Depuis samedi, tous les Québécois dont la résidence possède un compteur électrique devraient avoir accès à Internet haute vitesse, une promesse-phare de la Coalition avenir Québec qui a coûté près d'un milliard de dollars aux contribuables.


Mais au lendemain de la date butoir du 30 septembre, des citoyens se trouvent encore orphelins de ce service devenu essentiel.

Selon les informations publiées par Québec, le branchement serait complété à près de 99%. C'est en Outaouais, au Saguenay-Lac-Saint-Jean, dans les Laurentides et dans Lanaudière que les taux sont légèrement inférieurs, soit entre 95 et 97%. Après vérifications, toutefois, ces données ne sont pas toutes fiables. Certains secteurs ne sont toujours pas desservis, alors que le site du gouvernement dit le contraire.

«On devait être branché, mais on attend encore. La fibre n'est pas encore là.
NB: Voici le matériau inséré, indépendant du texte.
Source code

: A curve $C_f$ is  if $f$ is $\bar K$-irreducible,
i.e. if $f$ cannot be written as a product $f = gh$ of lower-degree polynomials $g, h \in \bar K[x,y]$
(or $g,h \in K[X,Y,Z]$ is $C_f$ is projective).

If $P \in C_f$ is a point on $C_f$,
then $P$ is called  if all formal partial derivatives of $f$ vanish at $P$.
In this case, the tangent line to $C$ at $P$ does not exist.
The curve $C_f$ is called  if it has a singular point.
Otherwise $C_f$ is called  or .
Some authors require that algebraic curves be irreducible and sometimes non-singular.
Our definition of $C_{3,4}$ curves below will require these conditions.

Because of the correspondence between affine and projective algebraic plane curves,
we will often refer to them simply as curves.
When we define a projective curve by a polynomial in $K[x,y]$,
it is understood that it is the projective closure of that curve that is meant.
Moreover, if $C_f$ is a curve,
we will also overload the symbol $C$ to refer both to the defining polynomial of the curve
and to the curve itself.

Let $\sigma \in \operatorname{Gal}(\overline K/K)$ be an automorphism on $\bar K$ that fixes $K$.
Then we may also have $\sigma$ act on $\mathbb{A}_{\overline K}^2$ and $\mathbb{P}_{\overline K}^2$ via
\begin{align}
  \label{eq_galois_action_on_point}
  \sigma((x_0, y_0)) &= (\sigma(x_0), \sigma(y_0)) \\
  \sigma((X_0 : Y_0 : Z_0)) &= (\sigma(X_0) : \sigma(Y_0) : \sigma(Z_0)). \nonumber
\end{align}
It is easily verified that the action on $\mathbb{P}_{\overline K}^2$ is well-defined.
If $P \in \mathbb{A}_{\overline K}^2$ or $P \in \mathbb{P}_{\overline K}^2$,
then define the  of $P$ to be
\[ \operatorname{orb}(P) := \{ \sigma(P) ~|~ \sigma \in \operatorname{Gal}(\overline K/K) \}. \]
On nous a dit d'ici décembre, finalement», laisse tomber Émile Hudon, maire de Saint-Gédéon, une municipalité du Lac-Saint-Jean.

Près la moitié des résidences de cette localité ne bénéficie pas d’Internet haute vitesse, soit la large bande à 50/10 Mbps avec transfert illimité. Sur la carte du gouvernement, où les citoyens peuvent suivre l'avancement des branchements, il est pourtant indiqué que 100% de cette localité jeannoise est desservie.

Ce n'est pas le seul endroit où les données se contredisent. Pour au moins trois adresses vérifiées, soumises par des citoyens exaspérés d'attendre le service, les informations étaient manquantes ou simplement inexactes. 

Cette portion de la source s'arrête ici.